# Problem requirements
Using "provided" as the search string, find the matching lines below and copy them.

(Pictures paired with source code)

=-=-=

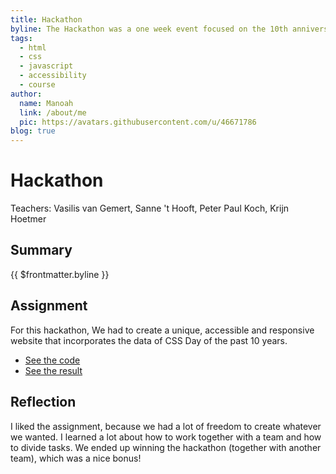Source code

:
 ```yaml
---
title: Hackathon
byline: The Hackathon was a one week event focused on the 10th anniversary of CSS Day.
tags:
  - html
  - css
  - javascript
  - accessibility
  - course
author:
  name: Manoah
  link: /about/me
  pic: https://avatars.githubusercontent.com/u/46671786
blog: true
---
```


# Hackathon

Teachers: Vasilis van Gemert, Sanne 't Hooft, Peter Paul Koch, Krijn Hoetmer

## Summary

{{ $frontmatter.byline }}

## Assignment

For this hackathon, We had to create a unique, accessible and responsive website that incorporates the data of CSS Day of the past 10 years.

- [See the code](https://github.com/JopMolenaar/css-day-ta-JJJM)
- [See the result](https://jopmolenaar.github.io/css-day-ta-JJJM/)

## Reflection

I liked the assignment, because we had a lot of freedom to create whatever we wanted. I learned a lot about how to work together with a team and how to divide tasks. We ended up winning the hackathon (together with another team), which was a nice bonus!
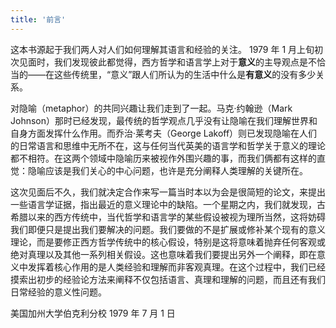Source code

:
 ```yaml
---
title: '前言'
---
```


这本书源起于我们两人对人们如何理解其语言和经验的关注。 1979 年 1 月上旬初次见面时，我们发现彼此都觉得，西方哲学和语言学上对于**意义**的主导观点是不恰当的——在这些传统里，“意义”跟人们所认为的生活中什么是**有意义**的没有多少关系。

对隐喻（metaphor）的共同兴趣让我们走到了一起。马克·约翰逊（Mark Johnson）那时已经发现，最传统的哲学观点几乎没有让隐喻在我们理解世界和自身方面发挥什么作用。而乔治·莱考夫（George Lakoff）则已发现隐喻在人们的日常语言和思维中无所不在，这与任何当代英美的语言学和哲学关于意义的理论都不相符。在这两个领域中隐喻历来被视作外围兴趣的事，而我们俩都有这样的直觉：隐喻应该是我们关心的中心问题，也许是充分阐释人类理解的关键所在。

这次见面后不久，我们就决定合作来写一篇当时本以为会是很简短的论文，来提出一些语言学证据，指出最近的意义理论中的缺陷。一个星期之内，我们就发现，古希腊以来的西方传统中，当代哲学和语言学的某些假设被视为理所当然，这将妨碍我们即便只是提出我们要解决的问题。我们要做的不是扩展或修补某个现有的意义理论，而是要修正西方哲学传统中的核心假设，特别是这将意味着抛弃任何客观或绝对真理以及其他一系列相关假设。这也意味着我们要提出另外一个阐释，即在意义中发挥着核心作用的是人类经验和理解而非客观真理。在这个过程中，我们已经摸索出初步的经验论方法来阐释不仅包括语言、真理和理解的问题，而且还有我们日常经验的意义性问题。

美国加州大学伯克利分校
1979 年 7 月 1 日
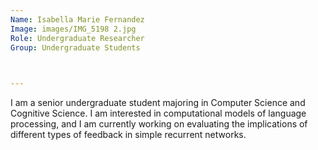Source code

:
 ```yaml
---
Name: Isabella Marie Fernandez
Image: images/IMG_5198 2.jpg
Role: Undergraduate Researcher
Group: Undergraduate Students


  
---
```


I am a senior undergraduate student majoring in Computer Science and Cognitive Science. I am interested in computational models of language processing, and I am currently working on evaluating the implications of different types of feedback in simple recurrent networks.




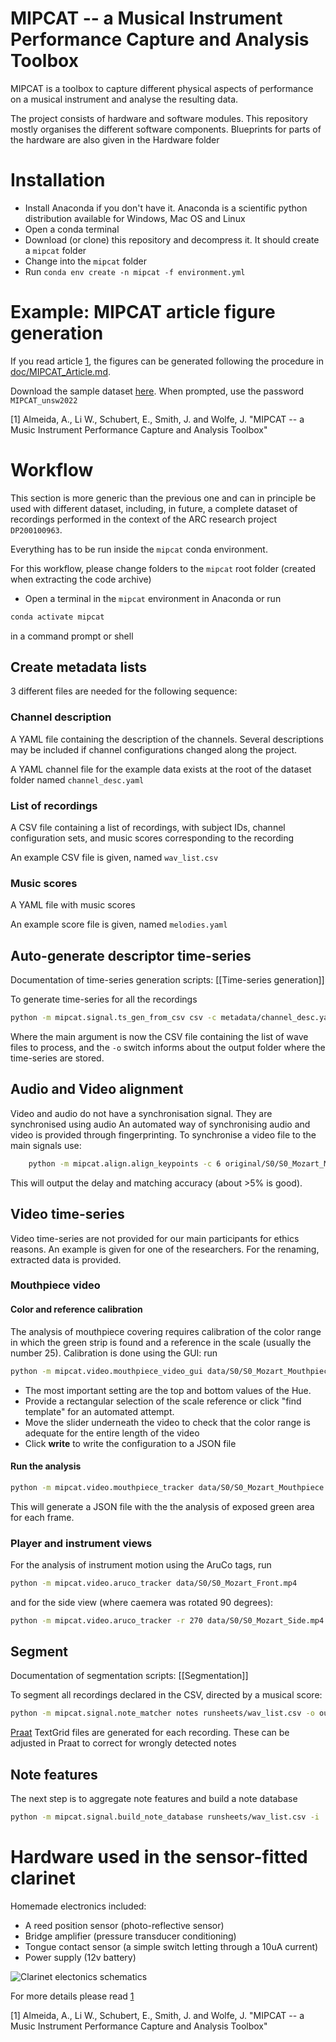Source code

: # MIPCAT -- a Musical Instrument Performance Capture and Analysis Toolbox

MIPCAT is a toolbox to capture different physical aspects of performance on a musical instrument and analyse the resulting data.

The project consists of hardware and software modules. This repository mostly organises the different software components. Blueprints for parts of the hardware are also given in the Hardware folder

# Installation
- Install Anaconda if you don't have it. Anaconda is a scientific python distribution available for Windows, Mac OS and Linux
- Open a conda terminal
- Download (or clone) this repository and decompress it. It should create a `mipcat` folder
- Change into the `mipcat` folder
- Run `conda env create -n mipcat -f environment.yml`

# Example: MIPCAT article figure generation

If you read article [1](https://doi.org/10.3389/frsip.2023.1089366), the figures can be generated following the procedure in [doc/MIPCAT_Article.md](doc/MIPCAT_Article.md). 

Download the sample dataset [here](https://cloudstor.aarnet.edu.au/plus/s/1d1oeOAmsJU4nJ2). When prompted, use the password `MIPCAT_unsw2022`

[1] Almeida, A., Li W., Schubert, E., Smith, J. and Wolfe, J. "MIPCAT -- a Music Instrument Performance Capture and Analysis Toolbox"

# Workflow

This section is more generic than the previous one and can in principle be used with different dataset, including, in future, a complete dataset of recordings performed in the context of the ARC research project `DP200100963`.

Everything has to be run inside the `mipcat` conda environment.

For this workflow, please change folders to the `mipcat` root folder (created when extracting the code archive)

- Open a terminal in the `mipcat` environment in Anaconda
or run

```bash
conda activate mipcat
```
in a command prompt or shell


## Create metadata lists
3 different files are needed for the following sequence:

### Channel description
A YAML file containing the description of the channels. Several descriptions may be included if channel configurations changed along the project.

A YAML channel file for the example data exists at the root of the dataset folder named `channel_desc.yaml`

### List of recordings
A CSV file containing a list of recordings, with subject IDs, channel configuration sets, and music scores corresponding to the recording

An example CSV file is given, named `wav_list.csv`

### Music scores
A YAML file with music scores

An example score file is given, named `melodies.yaml`

## Auto-generate descriptor time-series
Documentation of time-series generation scripts: [[Time-series generation]]

To generate time-series for all the recordings
```bash
python -m mipcat.signal.ts_gen_from_csv csv -c metadata/channel_desc.yaml -r original -o calc metadata/wav_list.csv
```
Where the main argument is now the CSV file containing the list of wave files to process, and the `-o` switch informs about the output folder where the time-series are stored.

## Audio and Video alignment
Video and audio do not have a synchronisation signal. They are synchronised using audio
An automated way of synchronising audio and video is provided through fingerprinting.
To synchronise a video file to the main signals use:
```bash
	python -m mipcat.align.align_keypoints -c 6 original/S0/S0_Mozart_Mouthpiece.mp4 original/S0/S0_Mozar_Signals.wav
```
This will output the delay and matching accuracy (about >5% is good).

## Video time-series
Video time-series are not provided for our main participants for ethics reasons. An example is given for one of the researchers. For the renaming, extracted data is provided.

### Mouthpiece video
#### Color and reference calibration
The analysis of mouthpiece covering requires calibration of the color range in which the green strip is found and a reference in the scale (usually the number 25). Calibration is done using the GUI: run
```bash
python -m mipcat.video.mouthpiece_video_gui data/S0/S0_Mozart_Mouthpiece.mp4
```
- The most important setting are the top and bottom values of the Hue. 
- Provide a rectangular selection of the scale reference or click "find template" for an automated attempt.
- Move the slider underneath the video to check that the color range is adequate for the entire length of the video
- Click **write** to write the configuration to a JSON file

#### Run the analysis
```bash
python -m mipcat.video.mouthpiece_tracker data/S0/S0_Mozart_Mouthpiece.mp4
```
This will generate a JSON file with the the analysis of exposed green area for each frame.

### Player and instrument views
For the analysis of instrument motion using the AruCo tags, run
```bash
python -m mipcat.video.aruco_tracker data/S0/S0_Mozart_Front.mp4
```
and for the side view (where caemera was rotated 90 degrees):
```bash
python -m mipcat.video.aruco_tracker -r 270 data/S0/S0_Mozart_Side.mp4
```

## Segment 
Documentation of segmentation scripts: [[Segmentation]]

To segment all recordings declared in the CSV, directed by a musical score:
```bash
python -m mipcat.signal.note_matcher notes runsheets/wav_list.csv -o output/ -m runsheets/melodies.yaml
```

[Praat](https://www.fon.hum.uva.nl/praat/) TextGrid files are generated for each recording. These can be adjusted in Praat to correct for wrongly detected notes

## Note features
The next step is to aggregate note features and build a note database

```bash
python -m mipcat.signal.build_note_database runsheets/wav_list.csv -i 
```
# Hardware used in the sensor-fitted clarinet

Homemade electronics included:
* A reed position sensor (photo-reflective sensor)
* Bridge amplifier (pressure transducer conditioning) 
* Tongue contact sensor (a simple switch letting through a 10uA current)
* Power supply (12v battery) 

![Clarinet electonics schematics](/doc/CLARITRONICS.png)

For more details please read [1](https://doi.org/10.3389/frsip.2023.1089366)

[1] Almeida, A., Li W., Schubert, E., Smith, J. and Wolfe, J. "MIPCAT -- a Music Instrument Performance Capture and Analysis Toolbox"
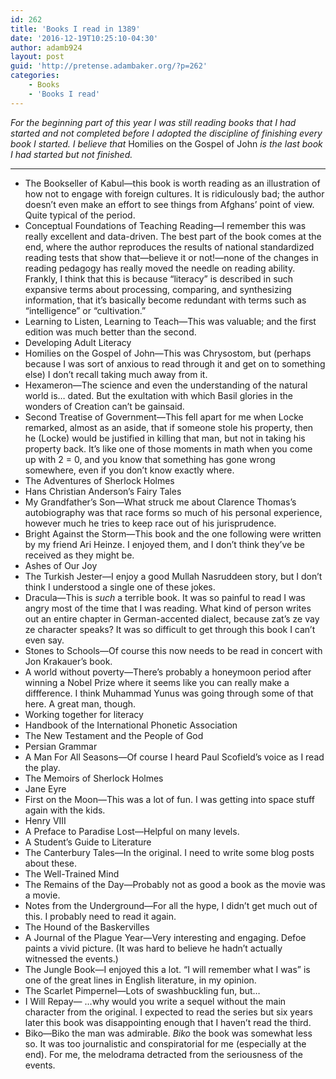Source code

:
 ```yaml
---
id: 262
title: 'Books I read in 1389'
date: '2016-12-19T10:25:10-04:30'
author: adamb924
layout: post
guid: 'http://pretense.adambaker.org/?p=262'
categories:
    - Books
    - 'Books I read'
---
```


*For the beginning part of this year I was still reading books that I had started and not completed before I adopted the discipline of finishing every book I started. I believe that* Homilies on the Gospel of John *is the last book I had started but not finished.*

- - - - - -

- The Bookseller of Kabul—this book is worth reading as an illustration of how not to engage with foreign cultures. It is ridiculously bad; the author doesn’t even make an effort to see things from Afghans’ point of view. Quite typical of the period.
- Conceptual Foundations of Teaching Reading—I remember this was really excellent and data-driven. The best part of the book comes at the end, where the author reproduces the results of national standardized reading tests that show that—believe it or not!—none of the changes in reading pedagogy has really moved the needle on reading ability. Frankly, I think that this is because “literacy” is described in such expansive terms about processing, comparing, and synthesizing information, that it’s basically become redundant with terms such as “intelligence” or “cultivation.”
- Learning to Listen, Learning to Teach—This was valuable; and the first edition was much better than the second.
- Developing Adult Literacy
- Homilies on the Gospel of John—This was Chrysostom, but (perhaps because I was sort of anxious to read through it and get on to something else) I don’t recall taking much away from it.
- Hexameron—The science and even the understanding of the natural world is… dated. But the exultation with which Basil glories in the wonders of Creation can’t be gainsaid.
- Second Treatise of Government—This fell apart for me when Locke remarked, almost as an aside, that if someone stole his property, then he (Locke) would be justified in killing that man, but not in taking his property back. It’s like one of those moments in math when you come up with 2 = 0, and you know that something has gone wrong somewhere, even if you don’t know exactly where.
- The Adventures of Sherlock Holmes
- Hans Christian Anderson’s Fairy Tales
- My Grandfather’s Son—What struck me about Clarence Thomas’s autobiography was that race forms so much of his personal experience, however much he tries to keep race out of his jurisprudence.
- Bright Against the Storm—This book and the one following were written by my friend Ari Heinze. I enjoyed them, and I don’t think they’ve be received as they might be.
- Ashes of Our Joy
- The Turkish Jester—I enjoy a good Mullah Nasruddeen story, but I don’t think I understood a single one of these jokes.
- Dracula—This is *such* a terrible book. It was so painful to read I was angry most of the time that I was reading. What kind of person writes out an entire chapter in German-accented dialect, because zat’s ze vay ze character speaks? It was so difficult to get through this book I can’t even say.
- Stones to Schools—Of course this now needs to be read in concert with Jon Krakauer’s book.
- A world without poverty—There’s probably a honeymoon period after winning a Nobel Prize where it seems like you can really make a diffference. I think Muhammad Yunus was going through some of that here. A great man, though.
- Working together for literacy
- Handbook of the International Phonetic Association
- The New Testament and the People of God
- Persian Grammar
- A Man For All Seasons—Of course I heard Paul Scofield’s voice as I read the play.
- The Memoirs of Sherlock Holmes
- Jane Eyre
- First on the Moon—This was a lot of fun. I was getting into space stuff again with the kids.
- Henry VIII
- A Preface to Paradise Lost—Helpful on many levels.
- A Student’s Guide to Literature
- The Canterbury Tales—In the original. I need to write some blog posts about these.
- The Well-Trained Mind
- The Remains of the Day—Probably not as good a book as the movie was a movie.
- Notes from the Underground—For all the hype, I didn’t get much out of this. I probably need to read it again.
- The Hound of the Baskervilles
- A Journal of the Plague Year—Very interesting and engaging. Defoe paints a vivid picture. (It was hard to believe he hadn’t actually witnessed the events.)
- The Jungle Book—I enjoyed this a lot. “I will remember what I was” is one of the great lines in English literature, in my opinion.
- The Scarlet Pimpernel—Lots of swashbuckling fun, but…
- I Will Repay— …why would you write a sequel without the main character from the original. I expected to read the series but six years later this book was disappointing enough that I haven’t read the third.
- Biko—Biko the man was admirable. *Biko* the book was somewhat less so. It was too journalistic and conspiratorial for me (especially at the end). For me, the melodrama detracted from the seriousness of the events.
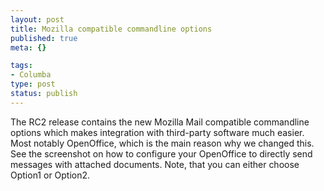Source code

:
 ```yaml
---
layout: post
title: Mozilla compatible commandline options
published: true
meta: {}

tags:
- Columba
type: post
status: publish
---
```

The RC2 release contains the new Mozilla Mail compatible commandline options which makes integration with third-party software much easier. Most notably OpenOffice, which is the main reason why we changed this. See the screenshot on how to configure your OpenOffice to directly send messages with attached documents. Note, that you can either choose Option1 or Option2.

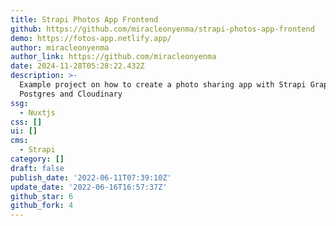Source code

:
 ```yaml
---
title: Strapi Photos App Frontend
github: https://github.com/miracleonyenma/strapi-photos-app-frontend
demo: https://fotos-app.netlify.app/
author: miracleonyenma
author_link: https://github.com/miracleonyenma
date: 2024-11-28T05:28:22.432Z
description: >-
  Example project on how to create a photo sharing app with Strapi GraphQL,
  Postgres and Cloudinary
ssg:
  - Nuxtjs
css: []
ui: []
cms:
  - Strapi
category: []
draft: false
publish_date: '2022-06-11T07:39:10Z'
update_date: '2022-06-16T16:57:37Z'
github_star: 6
github_fork: 4
---
```

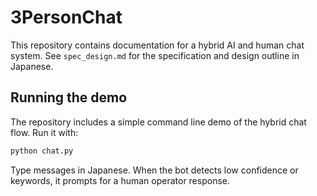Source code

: # 3PersonChat

This repository contains documentation for a hybrid AI and human chat system. See `spec_design.md` for the specification and design outline in Japanese.

## Running the demo

The repository includes a simple command line demo of the hybrid chat flow.
Run it with:

```bash
python chat.py
```

Type messages in Japanese. When the bot detects low confidence or keywords,
it prompts for a human operator response.
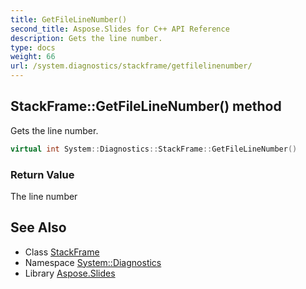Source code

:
 ```yaml
---
title: GetFileLineNumber()
second_title: Aspose.Slides for C++ API Reference
description: Gets the line number.
type: docs
weight: 66
url: /system.diagnostics/stackframe/getfilelinenumber/
---
```

## StackFrame::GetFileLineNumber() method


Gets the line number.

```cpp
virtual int System::Diagnostics::StackFrame::GetFileLineNumber()
```


### Return Value

The line number

## See Also

* Class [StackFrame](../)
* Namespace [System::Diagnostics](../../)
* Library [Aspose.Slides](../../../)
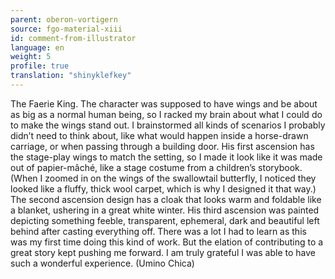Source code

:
 ```yaml
---
parent: oberon-vortigern
source: fgo-material-xiii
id: comment-from-illustrator
language: en
weight: 5
profile: true
translation: "shinyklefkey"
---
```


The Faerie King. The character was supposed to have wings and be about as big as a normal human being, so I racked my brain about what I could do to make the wings stand out. I brainstormed all kinds of scenarios I probably didn’t need to think about, like what would happen inside a horse-drawn carriage, or when passing through a building door. His first ascension has the stage-play wings to match the setting, so I made it look like it was made out of papier-mâché, like a stage costume from a children’s storybook. (When I zoomed in on the wings of the swallowtail butterfly, I noticed they looked like a fluffy, thick wool carpet, which is why I designed it that way.) The second ascension design has a cloak that looks warm and foldable like a blanket, ushering in a great white winter. His third ascension was painted depicting something feeble, transparent, ephemeral, dark and beautiful left behind after casting everything off. There was a lot I had to learn as this was my first time doing this kind of work. But the elation of contributing to a great story kept pushing me forward. I am truly grateful I was able to have such a wonderful experience. (Umino Chica)
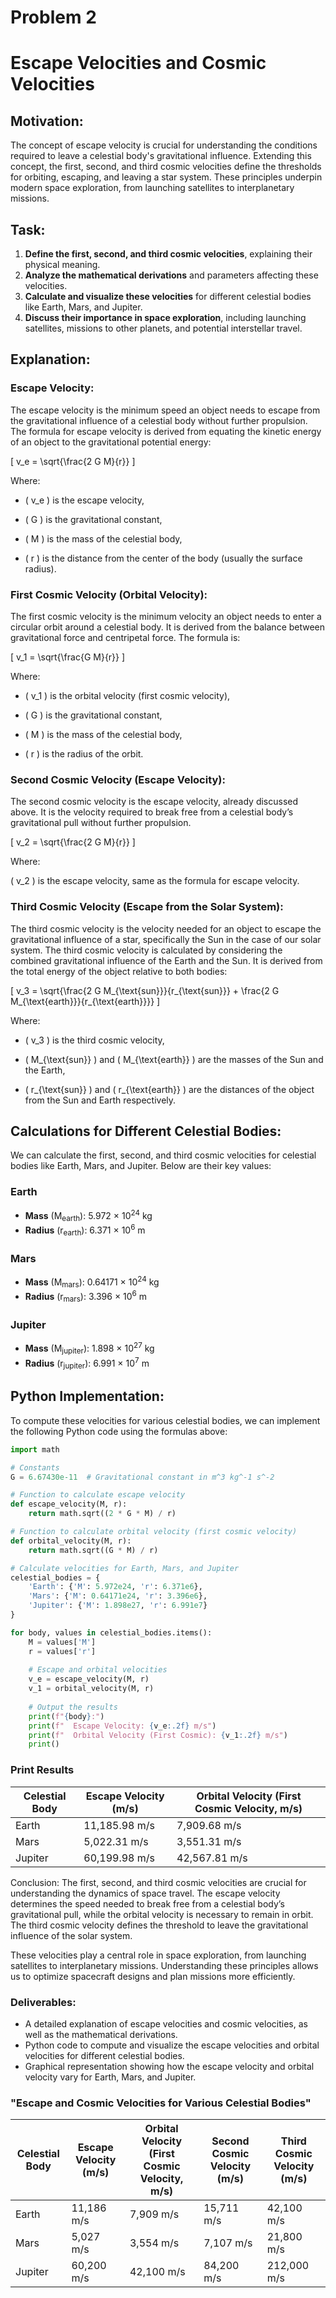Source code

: # Problem 2
# Escape Velocities and Cosmic Velocities

## Motivation:
The concept of escape velocity is crucial for understanding the conditions required to leave a celestial body's gravitational influence. Extending this concept, the first, second, and third cosmic velocities define the thresholds for orbiting, escaping, and leaving a star system. These principles underpin modern space exploration, from launching satellites to interplanetary missions.

## Task:

1. **Define the first, second, and third cosmic velocities**, explaining their physical meaning.
2. **Analyze the mathematical derivations** and parameters affecting these velocities.
3. **Calculate and visualize these velocities** for different celestial bodies like Earth, Mars, and Jupiter.
4. **Discuss their importance in space exploration**, including launching satellites, missions to other planets, and potential interstellar travel.

## Explanation:

### Escape Velocity:

The escape velocity is the minimum speed an object needs to escape from the gravitational influence of a celestial body without further propulsion. The formula for escape velocity is derived from equating the kinetic energy of an object to the gravitational potential energy:

\[
v_e = \sqrt{\frac{2 G M}{r}}
\]

Where:

- \( v_e \) is the escape velocity,

- \( G \) is the gravitational constant,

- \( M \) is the mass of the celestial body,

- \( r \) is the distance from the center of the body (usually the surface radius).

### First Cosmic Velocity (Orbital Velocity):

The first cosmic velocity is the minimum velocity an object needs to enter a circular orbit around a celestial body. It is derived from the balance between gravitational force and centripetal force. The formula is:

\[
v_1 = \sqrt{\frac{G M}{r}}
\]

Where:

- \( v_1 \) is the orbital velocity (first cosmic velocity),

- \( G \) is the gravitational constant,

- \( M \) is the mass of the celestial body,

- \( r \) is the radius of the orbit.

### Second Cosmic Velocity (Escape Velocity):

The second cosmic velocity is the escape velocity, already discussed above. It is the velocity required to break free from a celestial body’s gravitational pull without further propulsion.

\[
v_2 = \sqrt{\frac{2 G M}{r}}
\]

Where:

\( v_2 \) is the escape velocity, same as the formula for escape velocity.

### Third Cosmic Velocity (Escape from the Solar System):

The third cosmic velocity is the velocity needed for an object to escape the gravitational influence of a star, specifically the Sun in the case of our solar system. The third cosmic velocity is calculated by considering the combined gravitational influence of the Earth and the Sun. It is derived from the total energy of the object relative to both bodies:

\[
v_3 = \sqrt{\frac{2 G M_{\text{sun}}}{r_{\text{sun}}} + \frac{2 G M_{\text{earth}}}{r_{\text{earth}}}}
\]

Where:

- \( v_3 \) is the third cosmic velocity,

- \( M_{\text{sun}} \) and \( M_{\text{earth}} \) are the masses of the Sun and the Earth,

- \( r_{\text{sun}} \) and \( r_{\text{earth}} \) are the distances of the object from the Sun and Earth respectively.

## Calculations for Different Celestial Bodies:

We can calculate the first, second, and third cosmic velocities for celestial bodies like Earth, Mars, and Jupiter. Below are their key values:

<h3>Earth</h3>
<ul>
  <li><strong>Mass</strong> (M<sub>earth</sub>): 5.972 × 10<sup>24</sup> kg</li>
  <li><strong>Radius</strong> (r<sub>earth</sub>): 6.371 × 10<sup>6</sup> m</li>
</ul>

<h3>Mars</h3>
<ul>
  <li><strong>Mass</strong> (M<sub>mars</sub>): 0.64171 × 10<sup>24</sup> kg</li>
  <li><strong>Radius</strong> (r<sub>mars</sub>): 3.396 × 10<sup>6</sup> m</li>
</ul>

<h3>Jupiter</h3>
<ul>
  <li><strong>Mass</strong> (M<sub>jupiter</sub>): 1.898 × 10<sup>27</sup> kg</li>
  <li><strong>Radius</strong> (r<sub>jupiter</sub>): 6.991 × 10<sup>7</sup> m</li>
</ul>


## Python Implementation:

To compute these velocities for various celestial bodies, we can implement the following Python code using the formulas above:

```python
import math

# Constants
G = 6.67430e-11  # Gravitational constant in m^3 kg^-1 s^-2

# Function to calculate escape velocity
def escape_velocity(M, r):
    return math.sqrt((2 * G * M) / r)

# Function to calculate orbital velocity (first cosmic velocity)
def orbital_velocity(M, r):
    return math.sqrt((G * M) / r)

# Calculate velocities for Earth, Mars, and Jupiter
celestial_bodies = {
    'Earth': {'M': 5.972e24, 'r': 6.371e6},
    'Mars': {'M': 0.64171e24, 'r': 3.396e6},
    'Jupiter': {'M': 1.898e27, 'r': 6.991e7}
}

for body, values in celestial_bodies.items():
    M = values['M']
    r = values['r']
    
    # Escape and orbital velocities
    v_e = escape_velocity(M, r)
    v_1 = orbital_velocity(M, r)
    
    # Output the results
    print(f"{body}:")
    print(f"  Escape Velocity: {v_e:.2f} m/s")
    print(f"  Orbital Velocity (First Cosmic): {v_1:.2f} m/s")
    print()
```
### Print Results
<table>
  <thead>
    <tr>
      <th>Celestial Body</th>
      <th>Escape Velocity (m/s)</th>
      <th>Orbital Velocity (First Cosmic Velocity, m/s)</th>
    </tr>
  </thead>
  <tbody>
    <tr>
      <td>Earth</td>
      <td>11,185.98 m/s</td>
      <td>7,909.68 m/s</td>
    </tr>
    <tr>
      <td>Mars</td>
      <td>5,022.31 m/s</td>
      <td>3,551.31 m/s</td>
    </tr>
    <tr>
      <td>Jupiter</td>
      <td>60,199.98 m/s</td>
      <td>42,567.81 m/s</td>
    </tr>
  </tbody>
</table>

Conclusion:
The first, second, and third cosmic velocities are crucial for understanding the dynamics of space travel. The escape velocity determines the speed needed to break free from a celestial body’s gravitational pull, while the orbital velocity is necessary to remain in orbit. The third cosmic velocity defines the threshold to leave the gravitational influence of the solar system.

These velocities play a central role in space exploration, from launching satellites to interplanetary missions. Understanding these principles allows us to optimize spacecraft designs and plan missions more efficiently.

### Deliverables:
- A detailed explanation of escape velocities and cosmic velocities, as well as the mathematical derivations.
- Python code to compute and visualize the escape velocities and orbital velocities for different celestial bodies.
- Graphical representation showing how the escape velocity and orbital velocity vary for Earth, Mars, and Jupiter.

### "Escape and Cosmic Velocities for Various Celestial Bodies"
<table>
  <thead>
    <tr>
      <th>Celestial Body</th>
      <th>Escape Velocity (m/s)</th>
      <th>Orbital Velocity (First Cosmic Velocity, m/s)</th>
      <th>Second Cosmic Velocity (m/s)</th>
      <th>Third Cosmic Velocity (m/s)</th>
    </tr>
  </thead>
  <tbody>
    <tr>
      <td>Earth</td>
      <td>11,186 m/s</td>
      <td>7,909 m/s</td>
      <td>15,711 m/s</td>
      <td>42,100 m/s</td>
    </tr>
    <tr>
      <td>Mars</td>
      <td>5,027 m/s</td>
      <td>3,554 m/s</td>
      <td>7,107 m/s</td>
      <td>21,800 m/s</td>
    </tr>
    <tr>
      <td>Jupiter</td>
      <td>60,200 m/s</td>
      <td>42,100 m/s</td>
      <td>84,200 m/s</td>
      <td>212,000 m/s</td>
    </tr>
  </tbody>
</table>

=-=-=

# Response to the task
An automated way of synchronising audio and video is provided through fingerprinting.
Video time-series are not provided for our main participants for ethics reasons. An example is given for one of the researchers. For the renaming, extracted data is provided.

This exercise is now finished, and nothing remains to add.